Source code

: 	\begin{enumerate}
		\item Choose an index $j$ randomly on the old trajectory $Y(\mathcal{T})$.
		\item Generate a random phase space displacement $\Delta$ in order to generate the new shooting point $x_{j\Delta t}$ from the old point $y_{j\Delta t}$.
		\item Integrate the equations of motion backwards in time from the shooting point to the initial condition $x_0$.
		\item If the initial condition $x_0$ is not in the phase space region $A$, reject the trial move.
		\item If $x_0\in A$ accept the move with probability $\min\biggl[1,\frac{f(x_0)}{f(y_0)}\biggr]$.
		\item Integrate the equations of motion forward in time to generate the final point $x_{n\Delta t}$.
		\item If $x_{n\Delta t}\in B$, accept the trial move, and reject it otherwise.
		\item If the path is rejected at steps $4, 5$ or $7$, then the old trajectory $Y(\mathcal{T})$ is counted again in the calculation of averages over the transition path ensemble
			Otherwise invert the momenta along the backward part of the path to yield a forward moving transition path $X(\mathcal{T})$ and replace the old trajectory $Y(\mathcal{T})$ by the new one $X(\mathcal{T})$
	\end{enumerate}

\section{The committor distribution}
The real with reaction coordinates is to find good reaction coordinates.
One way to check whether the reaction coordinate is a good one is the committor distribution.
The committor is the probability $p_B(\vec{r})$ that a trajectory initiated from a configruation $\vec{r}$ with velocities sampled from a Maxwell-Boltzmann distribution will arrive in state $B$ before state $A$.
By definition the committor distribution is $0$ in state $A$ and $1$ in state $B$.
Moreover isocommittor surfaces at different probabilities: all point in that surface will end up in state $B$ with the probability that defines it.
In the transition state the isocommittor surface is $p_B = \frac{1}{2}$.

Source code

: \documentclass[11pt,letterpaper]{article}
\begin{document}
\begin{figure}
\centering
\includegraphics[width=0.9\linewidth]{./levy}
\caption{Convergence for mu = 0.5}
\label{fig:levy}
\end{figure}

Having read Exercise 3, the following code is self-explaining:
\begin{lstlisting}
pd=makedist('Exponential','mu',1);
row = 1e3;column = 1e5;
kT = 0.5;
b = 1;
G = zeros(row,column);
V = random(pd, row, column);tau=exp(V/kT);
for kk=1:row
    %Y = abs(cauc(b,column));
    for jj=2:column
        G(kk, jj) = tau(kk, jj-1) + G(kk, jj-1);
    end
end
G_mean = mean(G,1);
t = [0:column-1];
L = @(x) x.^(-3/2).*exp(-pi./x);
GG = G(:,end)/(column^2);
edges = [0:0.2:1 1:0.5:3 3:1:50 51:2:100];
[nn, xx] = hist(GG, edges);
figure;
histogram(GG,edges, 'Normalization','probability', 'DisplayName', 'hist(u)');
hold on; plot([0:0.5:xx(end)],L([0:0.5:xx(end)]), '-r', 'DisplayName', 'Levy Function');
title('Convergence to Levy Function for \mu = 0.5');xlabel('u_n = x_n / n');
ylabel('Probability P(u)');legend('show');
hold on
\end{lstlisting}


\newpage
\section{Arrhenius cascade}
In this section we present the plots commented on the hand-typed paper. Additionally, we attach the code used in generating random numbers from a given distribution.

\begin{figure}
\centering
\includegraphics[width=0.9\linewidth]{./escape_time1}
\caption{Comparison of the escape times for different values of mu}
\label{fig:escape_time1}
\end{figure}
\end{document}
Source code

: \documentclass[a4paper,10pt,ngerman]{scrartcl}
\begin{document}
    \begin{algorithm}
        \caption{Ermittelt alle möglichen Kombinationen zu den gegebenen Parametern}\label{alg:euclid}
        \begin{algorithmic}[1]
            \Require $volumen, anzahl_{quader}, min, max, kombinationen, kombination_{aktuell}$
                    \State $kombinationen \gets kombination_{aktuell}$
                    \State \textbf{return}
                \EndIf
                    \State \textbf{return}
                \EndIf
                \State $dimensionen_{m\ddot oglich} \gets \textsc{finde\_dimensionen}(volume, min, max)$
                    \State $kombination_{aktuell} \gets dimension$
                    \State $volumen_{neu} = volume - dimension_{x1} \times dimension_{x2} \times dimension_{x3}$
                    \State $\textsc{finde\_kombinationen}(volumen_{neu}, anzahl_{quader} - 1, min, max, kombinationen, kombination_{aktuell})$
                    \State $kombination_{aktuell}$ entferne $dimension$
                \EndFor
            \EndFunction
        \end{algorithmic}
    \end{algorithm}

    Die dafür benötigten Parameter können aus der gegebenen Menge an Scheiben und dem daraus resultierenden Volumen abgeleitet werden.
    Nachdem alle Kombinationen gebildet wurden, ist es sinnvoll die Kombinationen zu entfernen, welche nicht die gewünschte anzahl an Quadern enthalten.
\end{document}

══════════

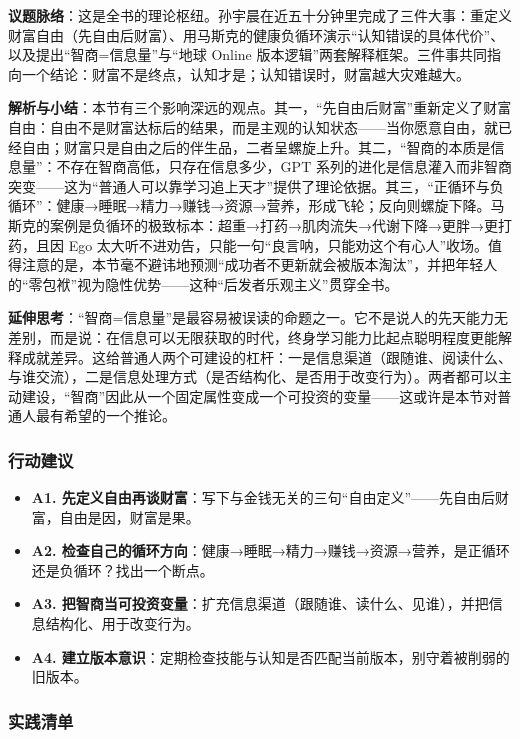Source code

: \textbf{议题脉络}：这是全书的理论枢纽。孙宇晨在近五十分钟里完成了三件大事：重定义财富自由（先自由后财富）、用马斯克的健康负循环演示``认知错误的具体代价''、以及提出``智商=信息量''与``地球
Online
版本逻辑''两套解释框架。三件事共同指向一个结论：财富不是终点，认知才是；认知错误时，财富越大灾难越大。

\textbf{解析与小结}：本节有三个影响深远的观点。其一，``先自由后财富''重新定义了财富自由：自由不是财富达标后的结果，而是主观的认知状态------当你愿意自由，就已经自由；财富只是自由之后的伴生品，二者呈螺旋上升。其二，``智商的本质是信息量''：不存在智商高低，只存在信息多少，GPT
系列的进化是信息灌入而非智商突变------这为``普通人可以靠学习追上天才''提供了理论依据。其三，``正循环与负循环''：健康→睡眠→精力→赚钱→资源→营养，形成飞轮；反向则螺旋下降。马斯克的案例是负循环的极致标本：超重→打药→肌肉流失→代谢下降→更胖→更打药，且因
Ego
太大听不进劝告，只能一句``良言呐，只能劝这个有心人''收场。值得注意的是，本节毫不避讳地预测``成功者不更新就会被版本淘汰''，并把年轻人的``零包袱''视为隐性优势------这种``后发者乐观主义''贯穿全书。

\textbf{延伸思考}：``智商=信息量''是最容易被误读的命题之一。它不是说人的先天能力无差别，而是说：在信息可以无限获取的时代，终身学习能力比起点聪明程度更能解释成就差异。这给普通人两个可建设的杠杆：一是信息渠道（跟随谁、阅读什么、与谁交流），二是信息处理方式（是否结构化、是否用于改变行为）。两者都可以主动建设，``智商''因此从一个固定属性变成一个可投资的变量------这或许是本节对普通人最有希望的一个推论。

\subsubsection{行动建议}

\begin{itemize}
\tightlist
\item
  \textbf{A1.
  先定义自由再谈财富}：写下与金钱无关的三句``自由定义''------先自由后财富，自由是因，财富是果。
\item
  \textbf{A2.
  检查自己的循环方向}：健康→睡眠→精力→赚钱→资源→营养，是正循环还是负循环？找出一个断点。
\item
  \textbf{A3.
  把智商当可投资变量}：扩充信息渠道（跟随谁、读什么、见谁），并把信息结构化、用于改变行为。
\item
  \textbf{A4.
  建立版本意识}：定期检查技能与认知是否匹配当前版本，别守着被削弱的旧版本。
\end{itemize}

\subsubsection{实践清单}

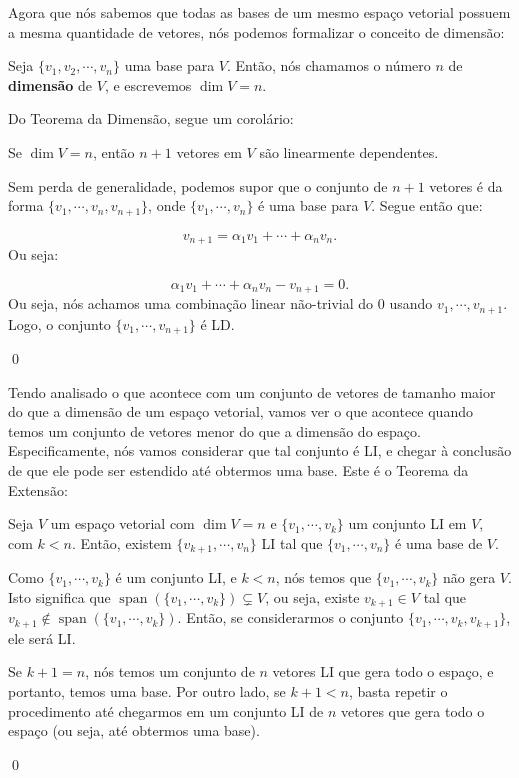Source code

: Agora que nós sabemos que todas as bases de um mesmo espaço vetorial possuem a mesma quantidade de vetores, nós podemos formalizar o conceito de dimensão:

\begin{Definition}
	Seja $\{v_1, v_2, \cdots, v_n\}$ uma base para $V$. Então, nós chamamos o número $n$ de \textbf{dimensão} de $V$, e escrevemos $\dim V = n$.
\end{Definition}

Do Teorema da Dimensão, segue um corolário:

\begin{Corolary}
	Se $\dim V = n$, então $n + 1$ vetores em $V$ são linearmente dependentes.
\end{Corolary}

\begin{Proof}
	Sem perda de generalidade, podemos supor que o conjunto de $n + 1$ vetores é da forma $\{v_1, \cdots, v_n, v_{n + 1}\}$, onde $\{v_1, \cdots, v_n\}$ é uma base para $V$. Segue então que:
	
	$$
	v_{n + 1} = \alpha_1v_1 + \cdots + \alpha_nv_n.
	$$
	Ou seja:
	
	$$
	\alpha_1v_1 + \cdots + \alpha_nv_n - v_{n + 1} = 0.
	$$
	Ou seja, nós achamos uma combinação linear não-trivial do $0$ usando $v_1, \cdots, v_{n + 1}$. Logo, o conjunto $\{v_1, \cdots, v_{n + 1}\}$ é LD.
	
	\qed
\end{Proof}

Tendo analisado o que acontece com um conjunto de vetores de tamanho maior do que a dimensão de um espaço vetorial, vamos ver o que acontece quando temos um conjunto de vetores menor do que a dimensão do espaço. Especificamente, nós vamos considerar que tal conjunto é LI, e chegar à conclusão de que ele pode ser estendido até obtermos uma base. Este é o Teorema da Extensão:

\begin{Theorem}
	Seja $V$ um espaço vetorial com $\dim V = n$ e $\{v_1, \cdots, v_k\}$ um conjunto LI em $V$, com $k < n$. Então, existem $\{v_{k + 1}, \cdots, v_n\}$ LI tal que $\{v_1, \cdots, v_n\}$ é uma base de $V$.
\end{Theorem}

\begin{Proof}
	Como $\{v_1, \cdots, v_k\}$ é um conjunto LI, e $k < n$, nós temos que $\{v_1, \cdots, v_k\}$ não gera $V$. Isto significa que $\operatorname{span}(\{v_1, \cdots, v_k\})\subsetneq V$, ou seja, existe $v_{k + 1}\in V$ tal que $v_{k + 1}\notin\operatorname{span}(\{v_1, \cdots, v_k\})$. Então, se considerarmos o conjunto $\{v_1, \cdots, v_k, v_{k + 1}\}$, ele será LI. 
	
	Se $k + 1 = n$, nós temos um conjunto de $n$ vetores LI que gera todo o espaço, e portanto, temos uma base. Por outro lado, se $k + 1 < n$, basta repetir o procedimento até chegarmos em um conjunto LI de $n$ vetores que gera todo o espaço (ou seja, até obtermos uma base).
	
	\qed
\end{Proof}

══════════

(ABOUT THIS TASK): Copy the lines of the entries above that mention "cdots".

(WORKED SOLUTION):
	Seja $\{v_1, v_2, \cdots, v_n\}$ uma base para $V$. Então, nós chamamos o número $n$ de \textbf{dimensão} de $V$, e escrevemos $\dim V = n$.
	Sem perda de generalidade, podemos supor que o conjunto de $n + 1$ vetores é da forma $\{v_1, \cdots, v_n, v_{n + 1}\}$, onde $\{v_1, \cdots, v_n\}$ é uma base para $V$. Segue então que:
	v_{n + 1} = \alpha_1v_1 + \cdots + \alpha_nv_n.
	\alpha_1v_1 + \cdots + \alpha_nv_n - v_{n + 1} = 0.
	Ou seja, nós achamos uma combinação linear não-trivial do $0$ usando $v_1, \cdots, v_{n + 1}$. Logo, o conjunto $\{v_1, \cdots, v_{n + 1}\}$ é LD.
	Seja $V$ um espaço vetorial com $\dim V = n$ e $\{v_1, \cdots, v_k\}$ um conjunto LI em $V$, com $k < n$. Então, existem $\{v_{k + 1}, \cdots, v_n\}$ LI tal que $\{v_1, \cdots, v_n\}$ é uma base de $V$.
	Como $\{v_1, \cdots, v_k\}$ é um conjunto LI, e $k < n$, nós temos que $\{v_1, \cdots, v_k\}$ não gera $V$. Isto significa que $\operatorname{span}(\{v_1, \cdots, v_k\})\subsetneq V$, ou seja, existe $v_{k + 1}\in V$ tal que $v_{k + 1}\notin\operatorname{span}(\{v_1, \cdots, v_k\})$. Então, se considerarmos o conjunto $\{v_1, \cdots, v_k, v_{k + 1}\}$, ele será LI. 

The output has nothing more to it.